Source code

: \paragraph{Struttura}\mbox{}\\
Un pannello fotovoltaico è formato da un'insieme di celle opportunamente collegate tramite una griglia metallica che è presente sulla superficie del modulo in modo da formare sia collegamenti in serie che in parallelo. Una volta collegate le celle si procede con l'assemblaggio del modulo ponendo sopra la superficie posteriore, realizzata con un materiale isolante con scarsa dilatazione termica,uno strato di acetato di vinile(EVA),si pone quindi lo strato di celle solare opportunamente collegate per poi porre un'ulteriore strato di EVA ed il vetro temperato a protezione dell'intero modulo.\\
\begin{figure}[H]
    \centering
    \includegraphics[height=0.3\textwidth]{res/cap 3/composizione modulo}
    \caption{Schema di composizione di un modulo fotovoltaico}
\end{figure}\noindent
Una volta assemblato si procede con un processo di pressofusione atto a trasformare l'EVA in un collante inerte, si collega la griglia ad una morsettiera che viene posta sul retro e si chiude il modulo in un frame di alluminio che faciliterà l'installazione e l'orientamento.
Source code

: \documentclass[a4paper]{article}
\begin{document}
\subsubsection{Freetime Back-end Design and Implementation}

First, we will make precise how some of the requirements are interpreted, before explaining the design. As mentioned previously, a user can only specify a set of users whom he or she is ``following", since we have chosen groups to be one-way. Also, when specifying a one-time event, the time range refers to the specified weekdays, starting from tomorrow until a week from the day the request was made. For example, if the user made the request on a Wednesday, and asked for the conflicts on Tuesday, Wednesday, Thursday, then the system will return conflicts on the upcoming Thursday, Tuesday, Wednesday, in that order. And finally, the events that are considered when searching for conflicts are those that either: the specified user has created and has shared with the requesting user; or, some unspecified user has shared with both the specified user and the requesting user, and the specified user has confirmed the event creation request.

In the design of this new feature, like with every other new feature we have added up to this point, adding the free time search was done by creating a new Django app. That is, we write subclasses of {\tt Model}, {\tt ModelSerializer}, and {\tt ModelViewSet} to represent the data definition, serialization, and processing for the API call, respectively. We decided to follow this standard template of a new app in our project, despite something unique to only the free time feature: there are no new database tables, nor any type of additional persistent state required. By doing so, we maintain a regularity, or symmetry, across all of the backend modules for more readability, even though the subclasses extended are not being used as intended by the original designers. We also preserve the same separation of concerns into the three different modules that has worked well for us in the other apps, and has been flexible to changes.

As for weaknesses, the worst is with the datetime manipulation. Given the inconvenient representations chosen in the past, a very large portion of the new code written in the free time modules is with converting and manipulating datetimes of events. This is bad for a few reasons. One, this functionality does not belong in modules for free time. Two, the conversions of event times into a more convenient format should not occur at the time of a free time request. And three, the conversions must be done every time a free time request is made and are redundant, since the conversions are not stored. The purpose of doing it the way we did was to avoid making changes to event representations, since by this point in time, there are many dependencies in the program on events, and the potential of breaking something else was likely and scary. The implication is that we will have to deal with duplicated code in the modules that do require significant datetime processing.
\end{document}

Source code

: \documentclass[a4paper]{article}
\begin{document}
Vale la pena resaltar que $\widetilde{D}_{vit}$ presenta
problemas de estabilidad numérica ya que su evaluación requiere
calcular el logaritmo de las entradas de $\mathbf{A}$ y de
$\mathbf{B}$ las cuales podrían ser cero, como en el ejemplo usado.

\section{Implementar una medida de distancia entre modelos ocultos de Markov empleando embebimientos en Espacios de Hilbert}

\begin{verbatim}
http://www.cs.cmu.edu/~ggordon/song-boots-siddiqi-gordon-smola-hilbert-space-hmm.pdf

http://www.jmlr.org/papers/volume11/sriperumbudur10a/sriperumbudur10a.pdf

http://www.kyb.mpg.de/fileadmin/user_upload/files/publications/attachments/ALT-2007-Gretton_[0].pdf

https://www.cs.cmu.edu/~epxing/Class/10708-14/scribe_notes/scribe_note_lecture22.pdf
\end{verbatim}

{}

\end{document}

= = = = = = =

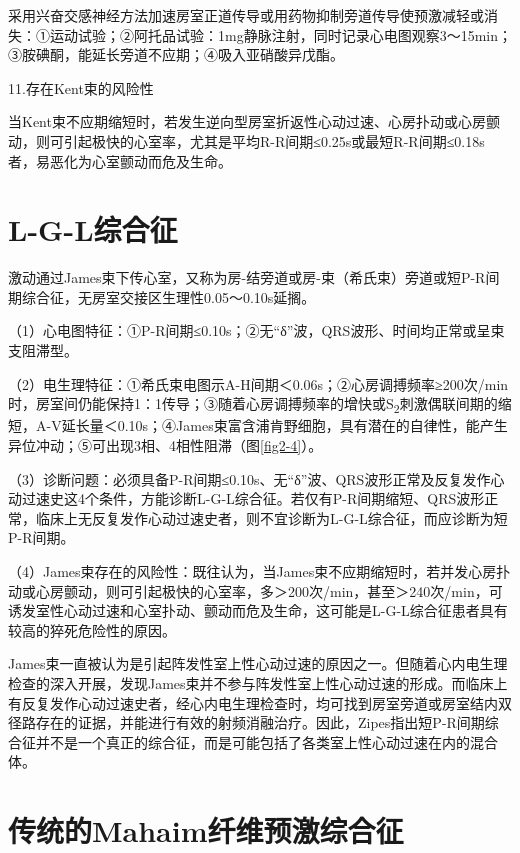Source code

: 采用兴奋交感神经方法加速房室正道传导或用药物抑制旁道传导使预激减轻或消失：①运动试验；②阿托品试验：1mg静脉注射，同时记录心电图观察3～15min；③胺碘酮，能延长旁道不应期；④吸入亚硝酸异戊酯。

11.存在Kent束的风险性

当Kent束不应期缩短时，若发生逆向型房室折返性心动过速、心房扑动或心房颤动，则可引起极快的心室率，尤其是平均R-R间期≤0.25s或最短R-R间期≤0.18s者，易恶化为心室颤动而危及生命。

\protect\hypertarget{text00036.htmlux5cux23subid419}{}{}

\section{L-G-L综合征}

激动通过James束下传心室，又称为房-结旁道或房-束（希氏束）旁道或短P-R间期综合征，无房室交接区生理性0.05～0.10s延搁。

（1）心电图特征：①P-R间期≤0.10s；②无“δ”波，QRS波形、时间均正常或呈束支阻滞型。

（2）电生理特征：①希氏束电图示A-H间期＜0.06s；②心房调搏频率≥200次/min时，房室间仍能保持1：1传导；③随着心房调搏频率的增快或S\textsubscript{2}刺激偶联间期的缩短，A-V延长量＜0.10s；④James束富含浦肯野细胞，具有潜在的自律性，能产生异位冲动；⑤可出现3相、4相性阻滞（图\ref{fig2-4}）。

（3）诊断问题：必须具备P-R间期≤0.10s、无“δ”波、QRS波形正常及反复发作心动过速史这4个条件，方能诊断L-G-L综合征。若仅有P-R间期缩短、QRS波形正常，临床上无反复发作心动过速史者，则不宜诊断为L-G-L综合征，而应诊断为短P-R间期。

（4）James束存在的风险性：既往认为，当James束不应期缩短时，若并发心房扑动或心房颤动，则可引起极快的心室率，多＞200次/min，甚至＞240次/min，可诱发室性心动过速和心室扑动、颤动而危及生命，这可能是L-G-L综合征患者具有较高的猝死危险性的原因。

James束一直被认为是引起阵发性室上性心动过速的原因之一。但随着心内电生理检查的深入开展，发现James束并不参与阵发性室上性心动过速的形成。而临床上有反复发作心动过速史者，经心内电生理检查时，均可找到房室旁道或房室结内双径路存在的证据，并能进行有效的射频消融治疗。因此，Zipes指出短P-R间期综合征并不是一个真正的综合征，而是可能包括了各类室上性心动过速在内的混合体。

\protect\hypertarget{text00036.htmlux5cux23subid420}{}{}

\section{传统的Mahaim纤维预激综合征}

= = = = = = =

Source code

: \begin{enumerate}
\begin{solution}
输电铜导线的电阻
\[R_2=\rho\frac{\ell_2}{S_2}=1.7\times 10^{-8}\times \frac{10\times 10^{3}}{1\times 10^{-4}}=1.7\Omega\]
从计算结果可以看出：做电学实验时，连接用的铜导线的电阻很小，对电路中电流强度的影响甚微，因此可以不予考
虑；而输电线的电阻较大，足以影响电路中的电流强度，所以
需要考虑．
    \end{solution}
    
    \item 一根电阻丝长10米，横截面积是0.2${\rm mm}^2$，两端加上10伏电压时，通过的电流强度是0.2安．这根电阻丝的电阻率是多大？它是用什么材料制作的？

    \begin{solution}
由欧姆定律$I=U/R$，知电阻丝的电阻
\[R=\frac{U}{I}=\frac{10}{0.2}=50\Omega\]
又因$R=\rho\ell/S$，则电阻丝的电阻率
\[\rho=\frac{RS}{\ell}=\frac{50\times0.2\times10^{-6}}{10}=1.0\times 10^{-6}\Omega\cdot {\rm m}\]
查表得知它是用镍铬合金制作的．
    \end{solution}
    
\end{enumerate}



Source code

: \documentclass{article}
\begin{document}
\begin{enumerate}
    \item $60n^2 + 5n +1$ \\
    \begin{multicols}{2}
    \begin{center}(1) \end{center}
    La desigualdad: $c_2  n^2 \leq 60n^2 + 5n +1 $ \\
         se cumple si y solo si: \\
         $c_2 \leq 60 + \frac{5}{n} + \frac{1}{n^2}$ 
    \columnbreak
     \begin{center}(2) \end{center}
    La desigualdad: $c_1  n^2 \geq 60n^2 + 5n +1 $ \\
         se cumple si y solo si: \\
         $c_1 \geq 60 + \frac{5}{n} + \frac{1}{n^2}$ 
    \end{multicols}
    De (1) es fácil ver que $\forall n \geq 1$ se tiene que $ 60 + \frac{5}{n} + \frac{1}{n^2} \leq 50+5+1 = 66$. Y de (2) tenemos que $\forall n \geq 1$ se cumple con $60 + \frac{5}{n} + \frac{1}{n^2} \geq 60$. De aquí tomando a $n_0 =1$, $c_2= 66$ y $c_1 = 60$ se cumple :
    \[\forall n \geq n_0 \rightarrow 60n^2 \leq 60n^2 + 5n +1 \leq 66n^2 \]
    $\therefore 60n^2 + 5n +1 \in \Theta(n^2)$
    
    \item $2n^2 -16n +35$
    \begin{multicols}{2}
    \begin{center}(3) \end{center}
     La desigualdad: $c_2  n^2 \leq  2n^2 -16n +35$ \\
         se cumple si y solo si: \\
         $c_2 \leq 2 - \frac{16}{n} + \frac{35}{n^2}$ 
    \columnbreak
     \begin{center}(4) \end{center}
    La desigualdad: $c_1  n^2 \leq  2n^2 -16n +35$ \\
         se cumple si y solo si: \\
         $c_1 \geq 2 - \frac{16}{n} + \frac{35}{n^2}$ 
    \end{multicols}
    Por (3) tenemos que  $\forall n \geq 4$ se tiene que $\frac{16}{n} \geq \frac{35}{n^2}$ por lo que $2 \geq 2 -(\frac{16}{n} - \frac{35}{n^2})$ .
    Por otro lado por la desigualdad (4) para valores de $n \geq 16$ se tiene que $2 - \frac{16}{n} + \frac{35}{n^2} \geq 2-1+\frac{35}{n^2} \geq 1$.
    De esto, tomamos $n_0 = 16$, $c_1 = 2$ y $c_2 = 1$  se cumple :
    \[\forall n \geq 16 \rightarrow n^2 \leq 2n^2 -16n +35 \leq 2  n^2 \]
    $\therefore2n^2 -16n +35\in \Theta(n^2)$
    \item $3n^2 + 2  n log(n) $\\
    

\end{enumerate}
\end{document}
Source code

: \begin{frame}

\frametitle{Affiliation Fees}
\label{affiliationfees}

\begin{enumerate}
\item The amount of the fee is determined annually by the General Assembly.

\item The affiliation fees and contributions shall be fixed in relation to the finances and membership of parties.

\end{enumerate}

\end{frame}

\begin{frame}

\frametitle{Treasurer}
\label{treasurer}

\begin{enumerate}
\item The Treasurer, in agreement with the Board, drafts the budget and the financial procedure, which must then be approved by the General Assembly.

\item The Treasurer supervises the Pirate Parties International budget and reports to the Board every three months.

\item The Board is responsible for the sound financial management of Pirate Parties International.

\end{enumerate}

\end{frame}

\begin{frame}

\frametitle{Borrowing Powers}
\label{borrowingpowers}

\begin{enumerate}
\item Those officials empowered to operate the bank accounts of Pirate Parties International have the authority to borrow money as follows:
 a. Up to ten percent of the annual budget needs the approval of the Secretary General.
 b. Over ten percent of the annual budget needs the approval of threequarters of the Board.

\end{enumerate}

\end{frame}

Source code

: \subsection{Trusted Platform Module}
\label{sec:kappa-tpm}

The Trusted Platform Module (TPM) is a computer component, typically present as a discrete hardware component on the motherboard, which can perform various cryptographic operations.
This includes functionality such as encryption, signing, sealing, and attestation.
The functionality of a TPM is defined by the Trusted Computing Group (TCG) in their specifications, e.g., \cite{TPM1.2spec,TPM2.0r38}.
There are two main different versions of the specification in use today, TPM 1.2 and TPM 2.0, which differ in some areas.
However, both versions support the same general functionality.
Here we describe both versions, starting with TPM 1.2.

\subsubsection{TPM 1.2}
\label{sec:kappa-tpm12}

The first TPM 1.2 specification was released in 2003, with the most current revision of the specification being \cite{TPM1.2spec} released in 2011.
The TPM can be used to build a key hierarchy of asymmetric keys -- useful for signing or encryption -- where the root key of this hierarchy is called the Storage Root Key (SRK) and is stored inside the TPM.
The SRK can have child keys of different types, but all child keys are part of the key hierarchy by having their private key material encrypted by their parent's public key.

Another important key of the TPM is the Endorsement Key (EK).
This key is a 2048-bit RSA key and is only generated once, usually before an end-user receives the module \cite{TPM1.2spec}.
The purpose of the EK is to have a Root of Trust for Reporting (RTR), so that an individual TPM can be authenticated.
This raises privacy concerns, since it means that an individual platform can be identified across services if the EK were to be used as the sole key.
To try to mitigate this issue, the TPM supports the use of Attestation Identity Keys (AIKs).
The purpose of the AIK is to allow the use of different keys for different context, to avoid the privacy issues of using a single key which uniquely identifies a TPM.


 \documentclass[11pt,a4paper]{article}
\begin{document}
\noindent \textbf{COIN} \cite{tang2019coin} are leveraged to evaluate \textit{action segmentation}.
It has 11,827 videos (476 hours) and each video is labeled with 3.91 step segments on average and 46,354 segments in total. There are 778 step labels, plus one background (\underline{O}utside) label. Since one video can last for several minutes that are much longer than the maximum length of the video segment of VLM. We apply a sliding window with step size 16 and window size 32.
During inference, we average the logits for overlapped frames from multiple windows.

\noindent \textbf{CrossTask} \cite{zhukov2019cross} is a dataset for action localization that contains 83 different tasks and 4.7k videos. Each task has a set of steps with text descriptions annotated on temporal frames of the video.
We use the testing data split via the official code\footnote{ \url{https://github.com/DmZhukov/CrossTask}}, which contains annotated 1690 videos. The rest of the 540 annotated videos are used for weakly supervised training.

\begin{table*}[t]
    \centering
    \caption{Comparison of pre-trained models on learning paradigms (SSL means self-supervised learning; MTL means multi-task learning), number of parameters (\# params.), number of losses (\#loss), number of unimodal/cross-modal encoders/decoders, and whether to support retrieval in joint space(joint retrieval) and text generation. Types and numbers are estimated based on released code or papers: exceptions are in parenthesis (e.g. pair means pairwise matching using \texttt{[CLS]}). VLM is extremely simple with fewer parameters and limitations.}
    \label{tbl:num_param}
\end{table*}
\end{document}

= = = = = = =

Your reply should be the number of lines in the listing above that contain "protect", with nothing added.

[EXERCISE RESULT]:
2